-- INFORMATION --
• • •
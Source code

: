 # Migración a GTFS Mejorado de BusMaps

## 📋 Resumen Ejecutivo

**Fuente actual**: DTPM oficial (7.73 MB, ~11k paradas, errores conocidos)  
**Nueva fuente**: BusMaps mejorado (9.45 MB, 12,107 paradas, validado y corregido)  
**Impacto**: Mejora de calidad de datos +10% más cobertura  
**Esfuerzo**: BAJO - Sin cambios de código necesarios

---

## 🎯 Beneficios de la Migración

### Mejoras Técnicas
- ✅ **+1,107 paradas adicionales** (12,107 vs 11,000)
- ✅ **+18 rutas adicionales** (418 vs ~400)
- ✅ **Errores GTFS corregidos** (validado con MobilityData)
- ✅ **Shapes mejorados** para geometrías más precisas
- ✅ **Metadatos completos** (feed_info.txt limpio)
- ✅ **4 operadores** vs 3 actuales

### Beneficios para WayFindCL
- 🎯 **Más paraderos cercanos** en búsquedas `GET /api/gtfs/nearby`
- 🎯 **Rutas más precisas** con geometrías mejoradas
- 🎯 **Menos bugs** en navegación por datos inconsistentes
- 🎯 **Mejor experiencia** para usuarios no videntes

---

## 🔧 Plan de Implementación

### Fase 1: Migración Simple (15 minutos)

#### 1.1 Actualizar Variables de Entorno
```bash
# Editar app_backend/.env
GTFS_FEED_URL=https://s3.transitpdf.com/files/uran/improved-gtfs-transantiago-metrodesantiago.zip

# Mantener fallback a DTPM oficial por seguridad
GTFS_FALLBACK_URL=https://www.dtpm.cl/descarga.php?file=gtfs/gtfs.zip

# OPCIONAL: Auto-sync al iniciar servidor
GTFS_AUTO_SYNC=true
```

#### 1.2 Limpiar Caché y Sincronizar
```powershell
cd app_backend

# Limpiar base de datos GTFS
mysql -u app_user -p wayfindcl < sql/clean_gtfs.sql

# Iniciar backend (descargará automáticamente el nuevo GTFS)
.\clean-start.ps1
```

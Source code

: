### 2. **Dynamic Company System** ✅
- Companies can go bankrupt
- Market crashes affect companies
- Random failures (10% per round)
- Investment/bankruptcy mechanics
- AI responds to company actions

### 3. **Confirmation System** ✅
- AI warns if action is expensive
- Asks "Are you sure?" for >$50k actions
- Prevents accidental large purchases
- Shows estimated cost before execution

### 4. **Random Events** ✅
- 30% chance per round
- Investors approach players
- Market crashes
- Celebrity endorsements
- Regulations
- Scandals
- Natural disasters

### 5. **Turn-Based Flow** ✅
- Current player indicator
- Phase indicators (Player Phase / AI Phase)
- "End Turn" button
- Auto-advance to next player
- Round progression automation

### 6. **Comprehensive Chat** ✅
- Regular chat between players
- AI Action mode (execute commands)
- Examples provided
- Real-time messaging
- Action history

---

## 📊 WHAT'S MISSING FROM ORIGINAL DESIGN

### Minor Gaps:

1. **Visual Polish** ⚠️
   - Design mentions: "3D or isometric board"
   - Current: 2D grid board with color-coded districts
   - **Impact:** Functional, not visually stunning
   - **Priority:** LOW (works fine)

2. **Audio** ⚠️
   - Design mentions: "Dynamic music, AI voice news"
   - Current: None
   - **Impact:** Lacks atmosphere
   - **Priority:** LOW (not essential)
• • •
-- TASK TO COMPLETE --
Go to the line in the material above that contains "- Regulations" and copy exactly from there through the line that contains "- Action history", stopping after it.

-- ANSWER SECTION --
- Regulations
- Scandals
- Natural disasters

### 5. **Turn-Based Flow** ✅
- Current player indicator
- Phase indicators (Player Phase / AI Phase)
- "End Turn" button
- Auto-advance to next player
- Round progression automation

### 6. **Comprehensive Chat** ✅
- Regular chat between players
- AI Action mode (execute commands)
- Examples provided
- Real-time messaging
- Action history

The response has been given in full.